As the left-behind possessions of homeless people were loaded into the back of a dump truck at a Middlebury encampment on Thursday, an advocate for the unhoused community decried the “cruel” decision by the City of Akron to sweep through the area.
“This stuff gets to me, it eats at me,” Sage Lewis said as he sat cross-legged at the unzipped entrance of a cheap green tent. Akron police officers and city employees stood nearby, watching a “junk removal” company clear the lot.
“This has got to be the lowest denominator of a solution I can possibly imagine. I can’t imagine anything less effective. Literally anything is better than just throwing their stuff away.”
Earlier, the city posted a big yellow sign on the lot, declaring that the “personal property” at the encampment “constitutes a nuisance” and that everything would be picked up and thrown out on Oct. 31.
According to Mayor Shammas Malik’s spokesperson, the encampment violated a city ordinance on littering and the city deemed the site to be “dangerous to the public health, safety or welfare.” That designation allowed for the city’s Department of Neighborhood Assistance to clear the site.
Lewis vowed to stay put at the encampment until he’s either arrested or the mayor’s office talks with him about a plan for the winter.
Friday afternoon, Eufrancia Lash, the deputy director of public service for the city, emailed Lewis and invited him to set up a meeting with him and the mayor “within the next few weeks” to discuss “the issues surrounding our houseless citizens as we move through the Fall and Winter seasons.”

Middlebury site subject of legal action
The sweep is the latest in the city’s multi-year crackdown on encampments Lewis facilitates on or near his properties. In 2022, the City of Akron took Lewis and the vacant lot’s owner, Larue Corn, to court for violating city ordinances connected to the encampment.
The lot’s owner has been dead for years, Lewis said, a fact that city lawyers and police officers don’t appear to know or acknowledge. In the lawsuit, the city filed a motion for default judgment, which means the court would decide in the city’s favor if it agreed, based on Corn not responding.
Akron police officers told Lewis and the others on the property Thursday that Corn might ask them to leave and they’d be trespassing if they didn’t: “If Larue Corn shows up and says, ‘Sage, get the hell out of my property,’ I am leaving, but I don’t think that’s going to happen.”
When Signal Akron arrived at the lot around 11 a.m. Thursday, one of the last remaining residents of the encampment was wheeling away his belongings on a small two-wheeled cart, donning a hand-written cardboard sign reading, “OLD HOMELESS HANDYMAN. GOT WORK? PLEASE HELP.”
Akron has only one homeless shelter for single men, Haven of Rest. It has “Christ-centered” guidelines, including a condition that people attend church services before each meal. Some men at the encampment had been permanently banned from the Haven of Rest, Lewis said.

‘Literally nothing has changed’
Lewis had hoped the city’s response to homelessness would be different under Mayor Shammas Malik — because he’s younger and has a law degree from “liberal bastion” Harvard University, Lewis said — compared to the Dan Horrigan administration.
“Literally nothing has changed,” the businessman and former Akron City Council candidate said. “Not anything. Not a statement, not a policy. It’s just been smooth as ice. We’re doing the exact same thing the other guy did. I’m just sick of it. I don’t know what else to do. I don’t know how to get this fixed. So here I am.”

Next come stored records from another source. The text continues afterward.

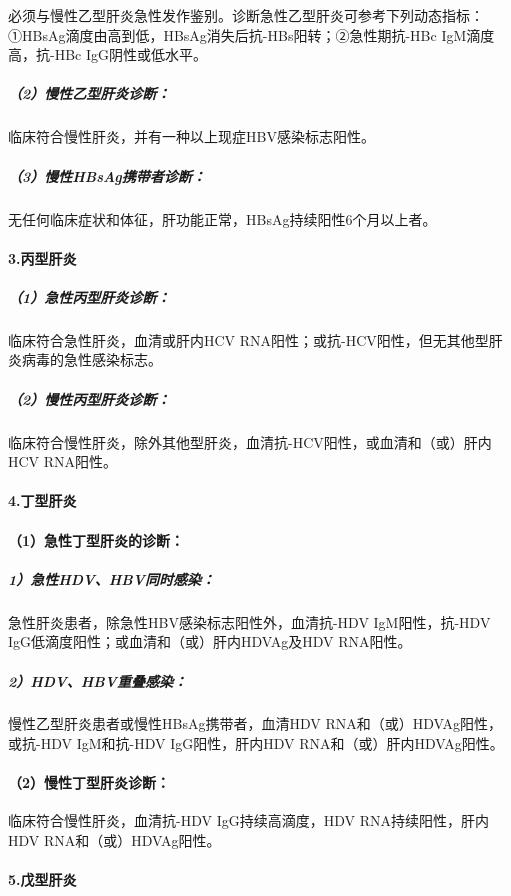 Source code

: 必须与慢性乙型肝炎急性发作鉴别。诊断急性乙型肝炎可参考下列动态指标：①HBsAg滴度由高到低，HBsAg消失后抗-HBs阳转；②急性期抗-HBc
IgM滴度高，抗-HBc IgG阴性或低水平。

\subparagraph{（2）慢性乙型肝炎诊断：}

临床符合慢性肝炎，并有一种以上现症HBV感染标志阳性。

\subparagraph{（3）慢性HBsAg携带者诊断：}

无任何临床症状和体征，肝功能正常，HBsAg持续阳性6个月以上者。

\paragraph{3.丙型肝炎}

\subparagraph{（1）急性丙型肝炎诊断：}

临床符合急性肝炎，血清或肝内HCV
RNA阳性；或抗-HCV阳性，但无其他型肝炎病毒的急性感染标志。

\subparagraph{（2）慢性丙型肝炎诊断：}

临床符合慢性肝炎，除外其他型肝炎，血清抗-HCV阳性，或血清和（或）肝内HCV
RNA阳性。

\paragraph{4.丁型肝炎}

\paragraph{（1）急性丁型肝炎的诊断：}

\subparagraph{1）急性HDV、HBV同时感染：}

急性肝炎患者，除急性HBV感染标志阳性外，血清抗-HDV IgM阳性，抗-HDV
IgG低滴度阳性；或血清和（或）肝内HDVAg及HDV RNA阳性。

\subparagraph{2）HDV、HBV重叠感染：}

慢性乙型肝炎患者或慢性HBsAg携带者，血清HDV
RNA和（或）HDVAg阳性，或抗-HDV IgM和抗-HDV IgG阳性，肝内HDV
RNA和（或）肝内HDVAg阳性。

\paragraph{（2）慢性丁型肝炎诊断：}

临床符合慢性肝炎，血清抗-HDV IgG持续高滴度，HDV RNA持续阳性，肝内HDV
RNA和（或）HDVAg阳性。

\paragraph{5.戊型肝炎}

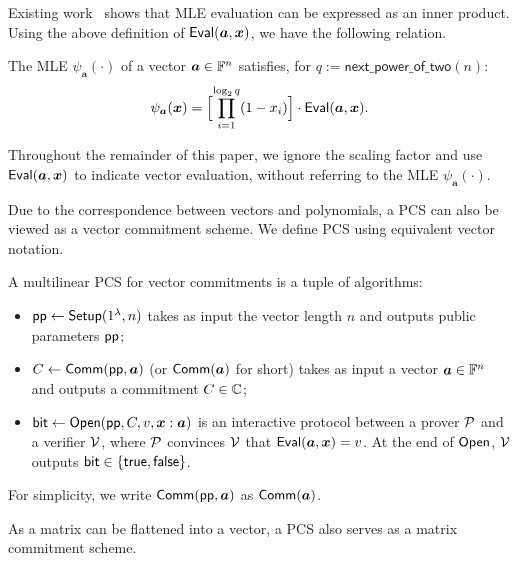 Existing work~\cite{tcc/Lee21,asiacrypt/BuenzMMTV21,tcc/BootleCG20,eurocrypt/ChiesaHMVW20,crypto/Setty20}
shows that MLE evaluation can be expressed as an inner product.
Using the above definition of $\Eval(\bm{a}, \bm{x})$,
we have the following relation.

\begin{lemma}
\label{lemma:mleProjection}
	The MLE $\psi_{\bm{a}}(\cdot)$ of a vector $\bm{a} \in \Field^{n}$ satisfies,
    for $q:=\mathsf{next\_power\_of\_two}(n)$:
	\begin{equation}
	\label{eq:mleprojection}
    \psi_{\bm{a}}(\bm{x})
    =
    \Bigl[\prod_{i=1}^{\log_2 q}(1-x_i)\Bigr]
    \cdot \Eval(\bm{a}, \bm{x}).
	\end{equation}
\end{lemma}

Throughout the remainder of this paper, we ignore the scaling factor and
use $\Eval(\bm{a}, \bm{x})$ to indicate vector evaluation, without referring to the MLE $\psi_{\bm{a}}(\cdot)$.

Due to the correspondence between vectors and polynomials,
a PCS can also be viewed as a vector commitment scheme.
We define PCS using equivalent vector notation.

\begin{definition}
\label{def:pcs}
	A multilinear PCS for vector commitments
	is a tuple of algorithms:
	\begin{itemize}[leftmargin=*, labelsep = 0.5em]
	\item $\pp \leftarrow \Setup(1^\lambda, n)$
	takes as input the vector length $n$
	and outputs public parameters $\pp$;
	\item $C \leftarrow \Com(\pp, \bm{a})$
	(or $\Com(\bm{a})$ for short)
	takes as input a vector $\bm{a} \in \Field^{n}$
	and outputs a commitment $C \in \ComSpace$;
	\item $\mathsf{bit} \leftarrow \Open(\pp, C, v, \bm{x} : \bm{a})$
	is an interactive protocol between a prover $\Prover$
	and a verifier $\Verifier$,
	where $\Prover$ convinces $\Verifier$
	that $\Eval(\bm{a},\bm{x}) = v$.
    At the end of $\Open$, $\Verifier$ outputs $\mathsf{bit} \in \{ \TRUE, \FALSE \}$.
	\end{itemize}
\end{definition}

For simplicity, we write $\Com(\pp, \bm{a})$ as $\Com(\bm{a})$.

As a matrix can be flattened into a vector,
a PCS also serves as a matrix commitment scheme.

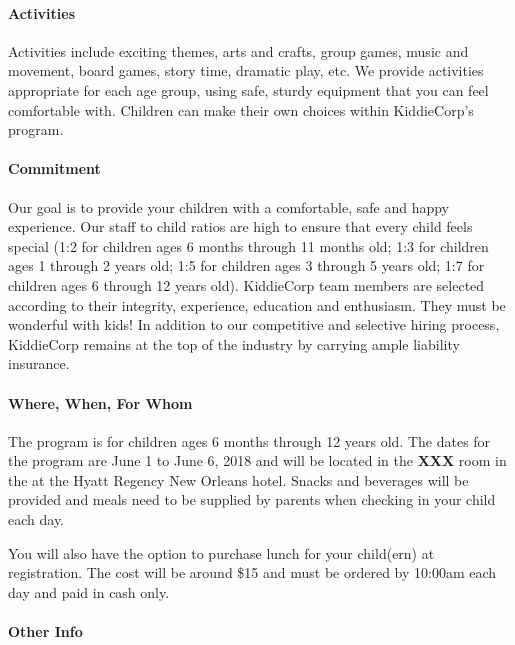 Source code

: \paragraph{Activities} Activities include exciting themes, arts  and  crafts, group games, music
and  movement, board games, story time, dramatic play, etc. We provide
activities appropriate for each age group, using safe, sturdy equipment that
you can feel comfortable with. Children can make their own choices within
KiddieCorp's program.


\paragraph{Commitment} Our goal is to provide your children with a comfortable, safe and happy
experience. Our staff to child ratios are high to ensure that every child
feels special (1:2 for children ages 6 months through 11 months old; 1:3 for
children ages 1 through 2 years old; 1:5 for children ages 3 through 5 years
old; 1:7 for children ages 6 through 12 years old). KiddieCorp team members
are selected according to their integrity, experience, education and
enthusiasm. They must be wonderful with kids! In addition to our competitive
and selective hiring process, KiddieCorp remains at the top of the industry
by carrying ample liability insurance.


\paragraph{Where, When, For Whom} The program is for children ages 6 months through 12 years old. The dates
for the program are June 1 to June 6, 2018  and will be located in the \textbf{XXX}
room in the at the Hyatt Regency New Orleans hotel.  Snacks and beverages
will be provided and meals need to be supplied by parents when checking in
your child each day.

You will also have the option to purchase lunch for your child(ern) at
registration. The cost will be around \$15 and must be ordered by 10:00am each day and
paid in cash only. 


\paragraph{Other Info}

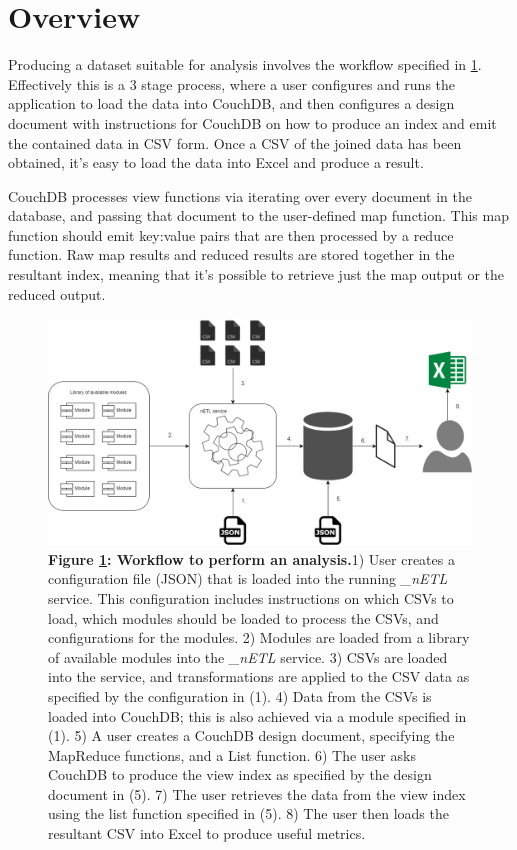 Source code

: \section{Overview}
Producing a dataset suitable for analysis involves the workflow specified in \ref{analysis-workflow}. Effectively this is a 3 stage process, where a user configures and runs the \textit{\nETL} application to load the data into CouchDB, and then configures a design document with instructions for CouchDB on how to produce an index and emit the contained data in CSV form. Once a CSV of the joined data has been obtained, it's easy to load the data into Excel and produce a result.

CouchDB processes view functions via iterating over every document in the database, and passing that document to the user-defined map function. This map function should emit key:value pairs that are then processed by a reduce function. Raw map results and reduced results are stored together in the resultant index, meaning that it's possible to retrieve just the map output or the reduced output.

\begin{figure}[ht]
    \centering
    \begin{mdframed}
        \centering
        \includegraphics[scale=0.35]{./resources/figures/analysis-workflow.png}
    \end{mdframed}
    \caption[Analysis Workflow]{\textbf{Figure \ref{analysis-workflow}: Workflow to perform an analysis.}1) User creates a configuration file (JSON) that is loaded into the running \textit{\_nETL} service. This configuration includes instructions on which CSVs to load, which modules should be loaded to process the CSVs, and configurations for the modules. 2) Modules are loaded from a library of available modules into the \textit{\_nETL} service. 3) CSVs are loaded into the service, and transformations are applied to the CSV data as specified by the configuration in (1). 4) Data from the CSVs is loaded into CouchDB; this is also achieved via a module specified in (1). 5) A user creates a CouchDB design document, specifying the MapReduce functions, and a List function. 6) The user asks CouchDB to produce the view index as specified by the design document in (5). 7) The user retrieves the data from the view index using the list function specified in (5). 8) The user then loads the resultant CSV into Excel to produce useful metrics.}
    \label{analysis-workflow}
\end{figure}



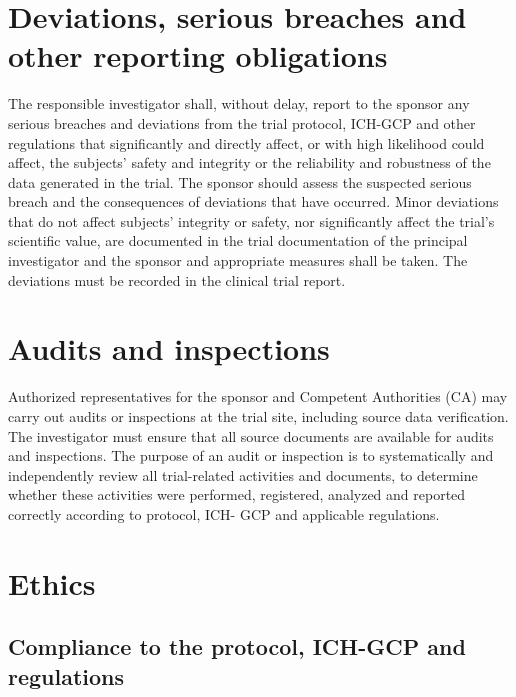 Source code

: \documentclass[
]{scrartcl}
\begin{document}
\hypertarget{deviations-serious-breaches-and-other-reporting-obligations}{%
\section{Deviations, serious breaches and other reporting
obligations}\label{deviations-serious-breaches-and-other-reporting-obligations}}

The responsible investigator shall, without delay, report to the sponsor
any serious breaches and deviations from the trial protocol, ICH-GCP and
other regulations that significantly and directly affect, or with high
likelihood could affect, the subjects' safety and integrity or the
reliability and robustness of the data generated in the trial. The
sponsor should assess the suspected serious breach and the consequences
of deviations that have occurred. Minor deviations that do not affect
subjects' integrity or safety, nor significantly affect the trial's
scientific value, are documented in the trial documentation of the
principal investigator and the sponsor and appropriate measures shall be
taken. The deviations must be recorded in the clinical trial report.

\hypertarget{audits-and-inspections}{%
\section{Audits and inspections}\label{audits-and-inspections}}

Authorized representatives for the sponsor and Competent Authorities
(CA) may carry out audits or inspections at the trial site, including
source data verification. The investigator must ensure that all source
documents are available for audits and inspections. The purpose of an
audit or inspection is to systematically and independently review all
trial-related activities and documents, to determine whether these
activities were performed, registered, analyzed and reported correctly
according to protocol, ICH- GCP and applicable regulations.

\hypertarget{ethics}{%
\section{Ethics}\label{ethics}}

\hypertarget{compliance-to-the-protocol-ich-gcp-and-regulations}{%
\subsection{Compliance to the protocol, ICH-GCP and
regulations}\label{compliance-to-the-protocol-ich-gcp-and-regulations}}
\end{document}
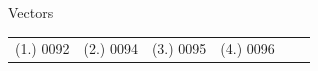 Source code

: \begin{eocexercises}{Vectors}
\begin{enumerate}[noitemsep, label=\textbf{\arabic*}.]
\end{enumerate}
  \label{m38819**end}
  \label{59e414b70efc194a27a122db47d06ce6**end}
\par \practiceinfo
 \par \begin{tabular}[h]{cccccc}
 (1.) 0092  &  
(2.) 0094  &  
(3.) 0095  &  
(4.) 0096  &  
\end{tabular}
\end{eocexercises}
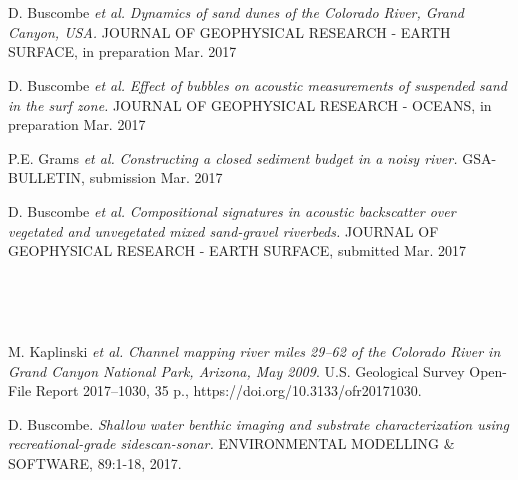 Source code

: \documentclass{article} %
\def\sf{\sffamily}
\def\sl{\slshape}
\newlength\sidebarwidth
\newcommand{\subtopic}[3][]
	 {\begin{minipage}{\textwidth}
	 \vspace*{.4\baselineskip}
         \nopagebreak\hspace{0in}%
         \nopagebreak\begin{minipage}[t]{\sidebarwidth - .2cm}
         \raggedleft {\sf\fontseries{sbc}\selectfont #2}
         {\\[-0.2\baselineskip] \textcolor{gray}{\footnotesize #1}}
	 \end{minipage}%
	 \hfill
	 \begin{minipage}[t]{\linewidth - \sidebarwidth}
	 #3%
	 \end{minipage}%
	 \vspace*{.2\baselineskip plus 1\baselineskip minus
	 .2\baselineskip}%
	 \end{minipage}}
\begin{document}
\subtopic{\hspace*{-3ex} Forthcoming}{~
  \begin{itemize}[leftmargin=0ex, itemsep=0ex, parsep=.5ex, labelindent=-4ex]

    \publication
      D. Buscombe {\sl et al.}
      {\sl Dynamics of sand dunes of the Colorado River, Grand Canyon, USA.}
      JOURNAL OF GEOPHYSICAL RESEARCH - EARTH SURFACE, in preparation Mar. 2017

    \publication
      D. Buscombe {\sl et al.}
      {\sl Effect of bubbles on acoustic measurements of suspended sand in the surf zone.}
      JOURNAL OF GEOPHYSICAL RESEARCH - OCEANS, in preparation Mar. 2017

    \publication
      P.E. Grams {\sl et al.}
      {\sl Constructing a closed sediment budget in a noisy river.}
      GSA-BULLETIN, submission Mar. 2017

    \publication
      D. Buscombe {\sl et al.}
      {\sl Compositional signatures in acoustic backscatter over vegetated and unvegetated mixed sand-gravel riverbeds.} 
      JOURNAL OF GEOPHYSICAL RESEARCH - EARTH SURFACE, submitted Mar. 2017

    \end{itemize}
}

\subtopic{\hspace*{-3ex} 2017}{~
  \begin{itemize}[leftmargin=0ex, itemsep=0ex, parsep=.5ex, labelindent=-4ex]

    \publication
      M. Kaplinski {\sl et al.}
      {\sl Channel mapping river miles 29–62 of the Colorado River in Grand Canyon National Park, Arizona, May 2009}.
      U.S. Geological Survey Open-File Report 2017–1030, 35 p., https://doi.org/10.3133/ofr20171030.

    \publication
      D. Buscombe.
      {\sl Shallow water benthic imaging and substrate characterization using recreational-grade sidescan-sonar.}
      ENVIRONMENTAL MODELLING \& SOFTWARE, 89:1-18, 2017.

    \end{itemize}
}
\end{document}
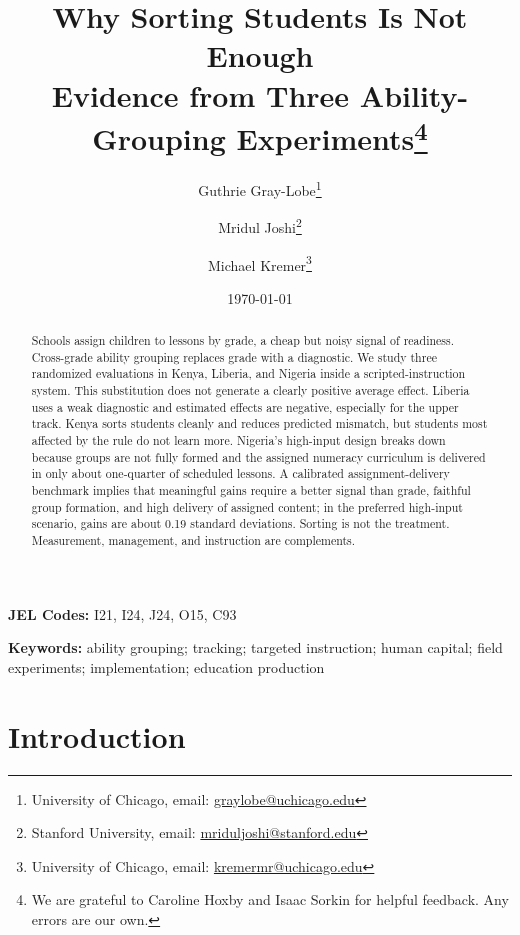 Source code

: \documentclass[11pt]{article}
\title{Why Sorting Students Is Not Enough \\ Evidence from Three Ability-Grouping Experiments\footnote{We are grateful to Caroline Hoxby and Isaac Sorkin for helpful feedback. Any errors are our own.} }
\begin{document}
\begin{titlepage}
\author{Guthrie Gray-Lobe\thanks{University of Chicago, email: \protect\href{mailto:graylobe@uchicago.edu}{graylobe@uchicago.edu}} \and Mridul Joshi\thanks{Stanford University, email: \protect\href{mailto:mriduljoshi@stanford.edu}{mriduljoshi@stanford.edu}} \and Michael Kremer\thanks{University of Chicago, email: \protect\href{mailto:kremermr@uchicago.edu}{kremermr@uchicago.edu}}}

\date{\today}
\maketitle

\begin{abstract}\noindent
Schools assign children to lessons by grade, a cheap but noisy signal of readiness. Cross-grade ability grouping replaces grade with a diagnostic. We study three randomized evaluations in Kenya, Liberia, and Nigeria inside a scripted-instruction system. This substitution does not generate a clearly positive average effect. Liberia uses a weak diagnostic and estimated effects are negative, especially for the upper track. Kenya sorts students cleanly and reduces predicted mismatch, but students most affected by the rule do not learn more. Nigeria's high-input design breaks down because groups are not fully formed and the assigned numeracy curriculum is delivered in only about one-quarter of scheduled lessons. A calibrated assignment-delivery benchmark implies that meaningful gains require a better signal than grade, faithful group formation, and high delivery of assigned content; in the preferred high-input scenario, gains are about 0.19 standard deviations. Sorting is not the treatment. Measurement, management, and instruction are complements.

\end{abstract}
\vspace{0.2cm}
\noindent\textbf{JEL Codes:} I21, I24, J24, O15, C93

\noindent\textbf{Keywords:} ability grouping; tracking; targeted instruction; human capital; field experiments; implementation; education production

\setcounter{page}{0}
\thispagestyle{empty}
\end{titlepage}
\doublespacing

\section{Introduction}
\label{sec:intro}
\end{document}
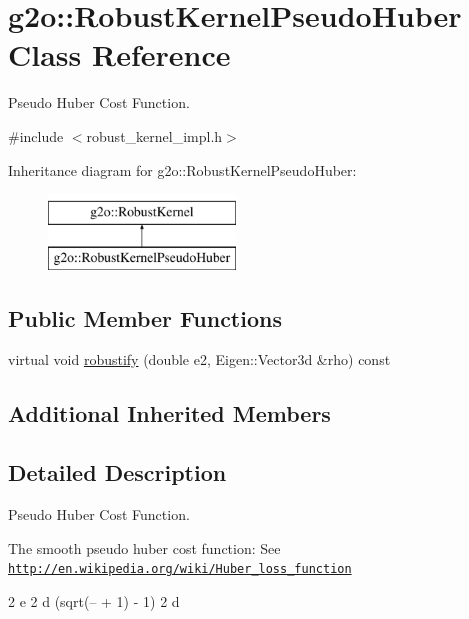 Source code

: \hypertarget{classg2o_1_1_robust_kernel_pseudo_huber}{}\section{g2o\+:\+:Robust\+Kernel\+Pseudo\+Huber Class Reference}
\label{classg2o_1_1_robust_kernel_pseudo_huber}


Pseudo Huber Cost Function.  




{\ttfamily \#include $<$robust\+\_\+kernel\+\_\+impl.\+h$>$}

Inheritance diagram for g2o\+:\+:Robust\+Kernel\+Pseudo\+Huber\+:\begin{figure}[H]
\begin{center}
\leavevmode
\includegraphics[height=2.000000cm]{classg2o_1_1_robust_kernel_pseudo_huber}
\end{center}
\end{figure}
\subsection*{Public Member Functions}
\begin{DoxyCompactItemize}
\item 
virtual void \mbox{\hyperlink{classg2o_1_1_robust_kernel_pseudo_huber_a7dab9bbb0e6f204a5f863220d606b0da}{robustify}} (double e2, Eigen\+::\+Vector3d \&rho) const
\end{DoxyCompactItemize}
\subsection*{Additional Inherited Members}


\subsection{Detailed Description}
Pseudo Huber Cost Function. 

The smooth pseudo huber cost function\+: See \href{http://en.wikipedia.org/wiki/Huber_loss_function}{\tt http\+://en.\+wikipedia.\+org/wiki/\+Huber\+\_\+loss\+\_\+function}

2 e 2 d (sqrt(-- + 1) -\/ 1) 2 d 

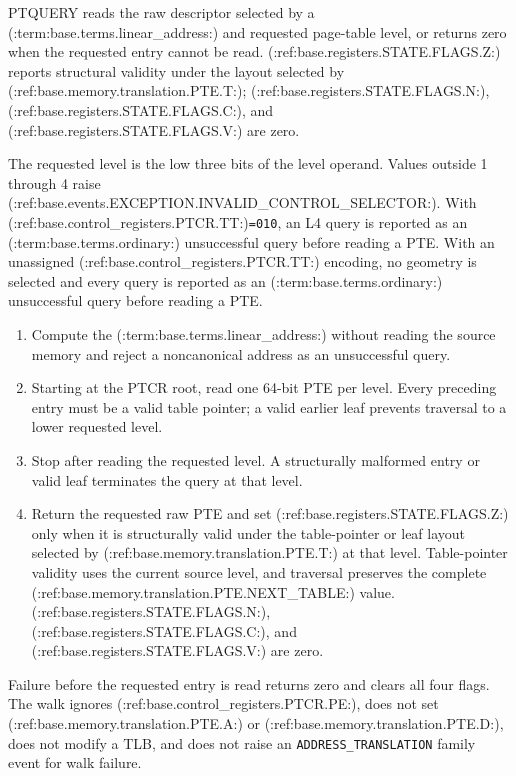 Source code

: PTQUERY reads the raw descriptor selected by a (:term:base.terms.linear_address:) and requested page-table level, or returns zero when the requested entry cannot be read. (:ref:base.registers.STATE.FLAGS.Z:) reports structural validity under the layout selected by (:ref:base.memory.translation.PTE.T:); (:ref:base.registers.STATE.FLAGS.N:), (:ref:base.registers.STATE.FLAGS.C:), and (:ref:base.registers.STATE.FLAGS.V:) are zero.

The requested level is the low three bits of the level operand. Values outside 1 through 4 raise (:ref:base.events.EXCEPTION.INVALID_CONTROL_SELECTOR:).
With (:ref:base.control_registers.PTCR.TT:)\texttt{=010}, an L4 query is reported as an (:term:base.terms.ordinary:) unsuccessful query before reading a PTE.
With an unassigned (:ref:base.control_registers.PTCR.TT:) encoding, no geometry is selected and every query is reported as an (:term:base.terms.ordinary:)
unsuccessful query before reading a PTE.

\begin{enumerate}
\item Compute the (:term:base.terms.linear_address:) without reading the source memory and reject a noncanonical address as an unsuccessful query.
\item Starting at the PTCR root, read one 64-bit PTE per level. Every preceding entry must be a valid table pointer; a valid earlier leaf prevents traversal to a lower requested level.
\item Stop after reading the requested level. A structurally malformed entry or valid leaf terminates the query at that level.
\item Return the requested raw PTE and set (:ref:base.registers.STATE.FLAGS.Z:) only when it is structurally valid under the table-pointer or leaf layout selected by (:ref:base.memory.translation.PTE.T:) at that level. Table-pointer validity uses the current source level, and traversal preserves the complete (:ref:base.memory.translation.PTE.NEXT_TABLE:) value. (:ref:base.registers.STATE.FLAGS.N:), (:ref:base.registers.STATE.FLAGS.C:), and (:ref:base.registers.STATE.FLAGS.V:) are zero.
\end{enumerate}
Failure before the requested entry is read returns zero and clears all four flags. The walk ignores (:ref:base.control_registers.PTCR.PE:), does not set (:ref:base.memory.translation.PTE.A:) or (:ref:base.memory.translation.PTE.D:), does not modify a TLB, and does not raise an \texttt{ADDRESS\_TRANSLATION} family event for walk failure.
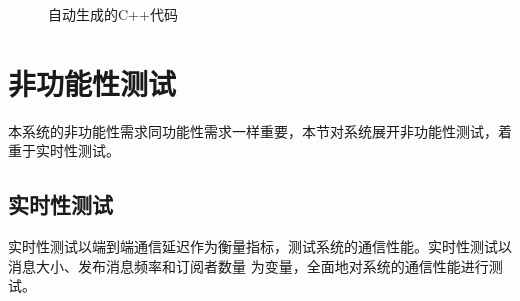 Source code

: \begin{figure}[H]
  \centering
  \caption{自动生成的C++代码}
  \label{test_middle_languange}
\end{figure}


\section{非功能性测试}
本系统的非功能性需求同功能性需求一样重要，本节对系统展开非功能性测试，着重于实时性测试。

\subsection{实时性测试}
实时性测试以端到端通信延迟作为衡量指标，测试系统的通信性能。实时性测试以消息大小、发布消息频率和订阅者数量
为变量，全面地对系统的通信性能进行测试。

Lewis compared his decade of advocacy for homeless Akronites to Albert Camus’ The Myth of Sisyphus, an essay about the Greek legend of a man condemned for eternity to roll a boulder up a mountain only to have that boulder roll back down every time.
“I read it, man,” he said. ”I’m tired of pushing this rock up a hill.”
After city employees, officers and the waste removal crew left on Thursday afternoon, a married couple arrived back to find everything there gone. The man, bleeding from his nose and weakened from a recent surgery, dropped to his knees, grasped his wife and cried. The couple didn’t know what they were going to do next.
As dark clouds rolled in and the wind blew the leaves and dust, they put an old blanket on the dirt and laid down where their tent once stood. With rain appearing imminent, Lewis covered the couple with the blue tarp that he had affixed to the top of his tent moments earlier.